(Saved data entries)
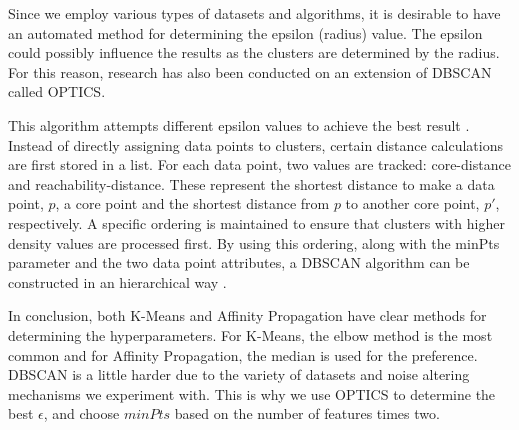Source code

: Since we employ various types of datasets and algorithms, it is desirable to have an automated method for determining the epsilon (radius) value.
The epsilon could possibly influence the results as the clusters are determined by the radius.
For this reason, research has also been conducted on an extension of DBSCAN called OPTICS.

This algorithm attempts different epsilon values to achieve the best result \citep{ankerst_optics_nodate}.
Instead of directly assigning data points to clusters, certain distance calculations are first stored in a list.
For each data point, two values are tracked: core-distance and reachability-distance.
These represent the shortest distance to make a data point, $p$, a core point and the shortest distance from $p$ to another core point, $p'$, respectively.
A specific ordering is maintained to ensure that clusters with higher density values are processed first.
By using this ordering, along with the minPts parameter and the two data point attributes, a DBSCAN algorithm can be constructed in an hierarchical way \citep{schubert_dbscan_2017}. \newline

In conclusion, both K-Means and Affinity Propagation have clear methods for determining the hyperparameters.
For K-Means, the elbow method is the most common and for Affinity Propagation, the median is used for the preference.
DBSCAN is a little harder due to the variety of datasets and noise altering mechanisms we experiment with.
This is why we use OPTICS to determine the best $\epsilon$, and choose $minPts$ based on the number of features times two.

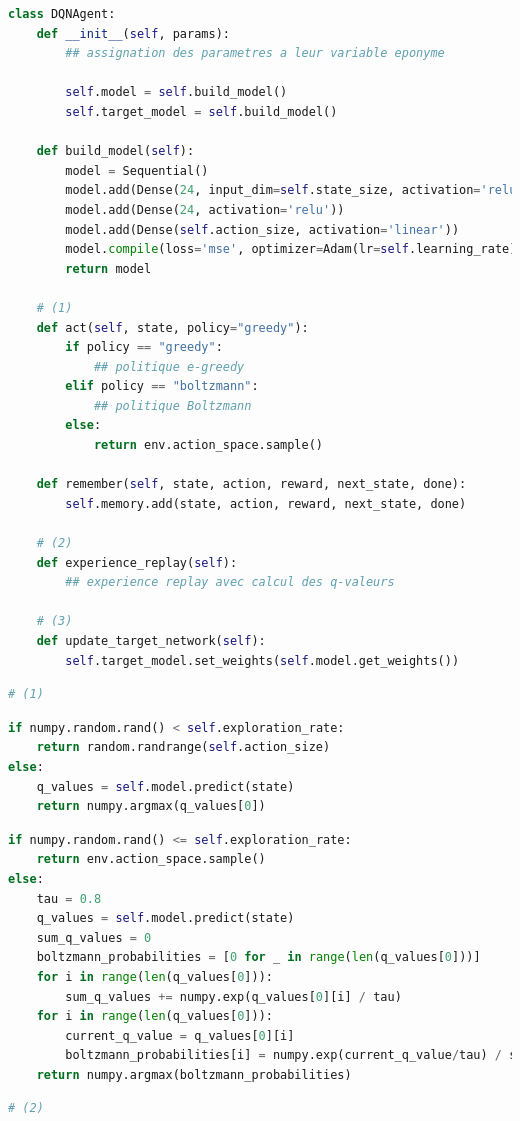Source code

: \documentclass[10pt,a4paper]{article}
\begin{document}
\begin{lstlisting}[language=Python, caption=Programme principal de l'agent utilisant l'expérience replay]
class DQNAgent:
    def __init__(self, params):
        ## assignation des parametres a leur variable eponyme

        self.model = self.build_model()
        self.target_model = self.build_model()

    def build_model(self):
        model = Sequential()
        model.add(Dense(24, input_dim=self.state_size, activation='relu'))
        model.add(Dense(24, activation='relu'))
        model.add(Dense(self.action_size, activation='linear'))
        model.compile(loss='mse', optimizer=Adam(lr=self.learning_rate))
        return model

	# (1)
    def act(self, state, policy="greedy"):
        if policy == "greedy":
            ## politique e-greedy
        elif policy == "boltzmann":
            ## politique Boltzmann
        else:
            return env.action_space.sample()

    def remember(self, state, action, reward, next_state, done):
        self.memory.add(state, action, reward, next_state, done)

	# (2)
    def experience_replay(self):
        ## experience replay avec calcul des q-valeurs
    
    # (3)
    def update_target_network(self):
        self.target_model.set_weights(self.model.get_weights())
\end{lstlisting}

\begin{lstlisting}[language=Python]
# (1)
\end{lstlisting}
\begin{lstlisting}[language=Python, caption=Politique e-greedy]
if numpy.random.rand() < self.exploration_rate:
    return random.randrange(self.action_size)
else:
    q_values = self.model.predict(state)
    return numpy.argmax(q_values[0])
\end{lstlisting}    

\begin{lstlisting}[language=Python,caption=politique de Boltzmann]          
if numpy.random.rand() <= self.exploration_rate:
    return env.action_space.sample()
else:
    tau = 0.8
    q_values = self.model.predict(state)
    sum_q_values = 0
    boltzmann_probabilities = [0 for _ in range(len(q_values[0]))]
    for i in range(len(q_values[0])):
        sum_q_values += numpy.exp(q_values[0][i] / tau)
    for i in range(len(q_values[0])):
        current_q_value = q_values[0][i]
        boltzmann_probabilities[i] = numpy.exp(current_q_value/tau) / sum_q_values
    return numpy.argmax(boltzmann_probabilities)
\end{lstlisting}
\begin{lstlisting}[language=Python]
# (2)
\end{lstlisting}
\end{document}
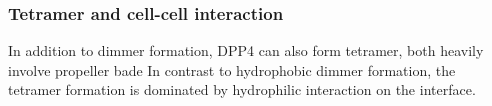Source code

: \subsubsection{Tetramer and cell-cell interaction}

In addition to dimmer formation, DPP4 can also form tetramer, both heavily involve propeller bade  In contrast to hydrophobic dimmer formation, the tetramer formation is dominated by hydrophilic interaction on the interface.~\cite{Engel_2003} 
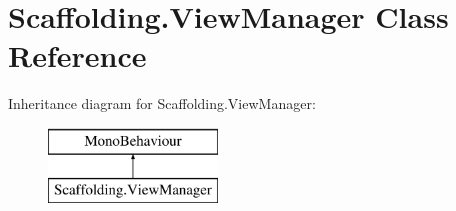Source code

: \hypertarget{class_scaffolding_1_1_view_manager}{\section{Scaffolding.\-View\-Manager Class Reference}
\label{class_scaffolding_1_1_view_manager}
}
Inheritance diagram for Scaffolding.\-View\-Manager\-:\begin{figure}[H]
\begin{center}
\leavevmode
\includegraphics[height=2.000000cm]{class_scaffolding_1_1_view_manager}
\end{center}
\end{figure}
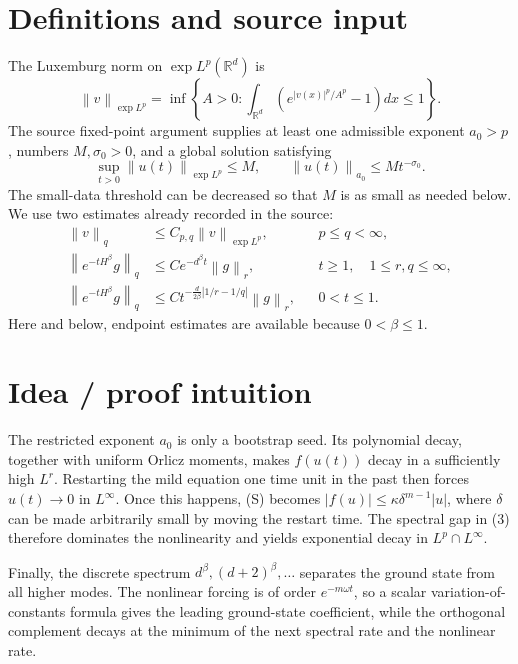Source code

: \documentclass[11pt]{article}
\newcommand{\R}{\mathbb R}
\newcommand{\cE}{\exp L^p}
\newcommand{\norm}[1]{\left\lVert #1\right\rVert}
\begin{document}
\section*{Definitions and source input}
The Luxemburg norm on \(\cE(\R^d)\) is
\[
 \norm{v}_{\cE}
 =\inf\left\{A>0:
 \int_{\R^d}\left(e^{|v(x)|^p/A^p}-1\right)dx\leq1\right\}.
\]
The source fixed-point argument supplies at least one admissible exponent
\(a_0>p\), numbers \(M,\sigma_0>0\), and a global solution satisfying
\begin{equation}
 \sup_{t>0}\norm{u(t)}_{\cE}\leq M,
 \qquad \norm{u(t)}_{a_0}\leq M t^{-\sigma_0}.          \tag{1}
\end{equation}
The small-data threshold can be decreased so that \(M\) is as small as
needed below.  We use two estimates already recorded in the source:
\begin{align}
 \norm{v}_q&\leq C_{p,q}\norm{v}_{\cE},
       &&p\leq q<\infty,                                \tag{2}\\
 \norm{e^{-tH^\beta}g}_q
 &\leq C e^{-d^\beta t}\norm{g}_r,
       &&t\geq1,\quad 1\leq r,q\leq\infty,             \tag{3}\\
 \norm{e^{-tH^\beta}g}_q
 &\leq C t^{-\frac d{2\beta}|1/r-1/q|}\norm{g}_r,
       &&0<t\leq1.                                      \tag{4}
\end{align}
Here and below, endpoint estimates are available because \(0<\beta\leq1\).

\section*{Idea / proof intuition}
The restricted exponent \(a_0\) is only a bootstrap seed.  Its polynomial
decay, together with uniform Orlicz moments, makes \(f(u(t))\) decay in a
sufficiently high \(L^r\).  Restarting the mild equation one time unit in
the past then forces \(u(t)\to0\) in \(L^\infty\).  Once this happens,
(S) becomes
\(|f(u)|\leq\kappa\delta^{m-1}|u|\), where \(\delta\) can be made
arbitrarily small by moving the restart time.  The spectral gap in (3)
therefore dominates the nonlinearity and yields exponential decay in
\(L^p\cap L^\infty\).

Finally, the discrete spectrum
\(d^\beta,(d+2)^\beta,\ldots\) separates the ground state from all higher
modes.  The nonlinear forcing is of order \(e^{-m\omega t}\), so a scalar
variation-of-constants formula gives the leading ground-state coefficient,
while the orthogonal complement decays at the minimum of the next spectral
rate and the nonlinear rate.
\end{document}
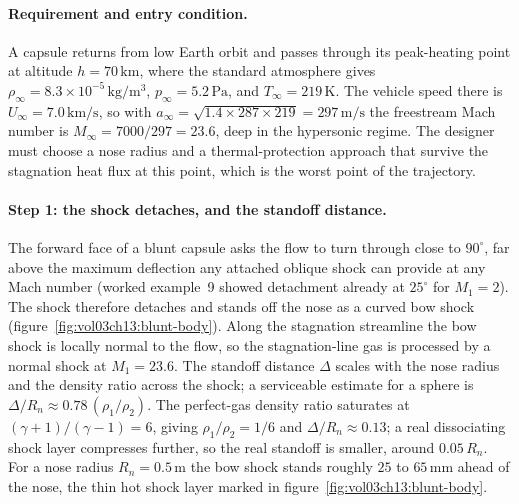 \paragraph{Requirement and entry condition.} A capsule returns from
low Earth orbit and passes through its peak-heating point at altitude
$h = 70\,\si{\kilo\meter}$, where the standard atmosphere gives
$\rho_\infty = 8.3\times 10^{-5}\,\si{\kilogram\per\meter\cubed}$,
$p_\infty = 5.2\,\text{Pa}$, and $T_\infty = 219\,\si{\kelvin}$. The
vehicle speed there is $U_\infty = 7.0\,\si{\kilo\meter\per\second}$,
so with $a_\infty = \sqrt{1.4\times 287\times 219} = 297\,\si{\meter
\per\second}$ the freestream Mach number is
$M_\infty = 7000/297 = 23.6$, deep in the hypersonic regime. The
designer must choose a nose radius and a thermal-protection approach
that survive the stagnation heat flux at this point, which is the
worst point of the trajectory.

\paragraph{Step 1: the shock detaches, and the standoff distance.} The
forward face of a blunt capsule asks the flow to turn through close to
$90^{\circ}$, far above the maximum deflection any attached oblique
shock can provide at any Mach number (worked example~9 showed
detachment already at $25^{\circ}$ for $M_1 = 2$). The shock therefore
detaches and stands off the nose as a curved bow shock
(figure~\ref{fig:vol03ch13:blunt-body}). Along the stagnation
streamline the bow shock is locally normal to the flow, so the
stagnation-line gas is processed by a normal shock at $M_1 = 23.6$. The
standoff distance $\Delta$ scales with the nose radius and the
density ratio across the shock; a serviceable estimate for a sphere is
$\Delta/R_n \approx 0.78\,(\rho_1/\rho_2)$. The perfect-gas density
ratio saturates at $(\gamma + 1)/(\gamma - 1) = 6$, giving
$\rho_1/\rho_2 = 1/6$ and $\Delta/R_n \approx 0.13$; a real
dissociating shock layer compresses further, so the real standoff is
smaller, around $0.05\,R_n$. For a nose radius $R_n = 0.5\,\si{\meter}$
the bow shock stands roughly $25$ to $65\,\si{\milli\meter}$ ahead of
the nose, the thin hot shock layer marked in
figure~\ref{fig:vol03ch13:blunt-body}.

◆ **PROBLEM DETAILS**: Skip the pictures. Restate exactly the lines from the start of the entries through the line containing "For each data", both ends included.

◆ **ANSWER BOX**:
Source code

: Since we employ various types of datasets and algorithms, it is desirable to have an automated method for determining the epsilon (radius) value.
The epsilon could possibly influence the results as the clusters are determined by the radius.
For this reason, research has also been conducted on an extension of DBSCAN called OPTICS.

This algorithm attempts different epsilon values to achieve the best result \citep{ankerst_optics_nodate}.
Instead of directly assigning data points to clusters, certain distance calculations are first stored in a list.
For each data point, two values are tracked: core-distance and reachability-distance.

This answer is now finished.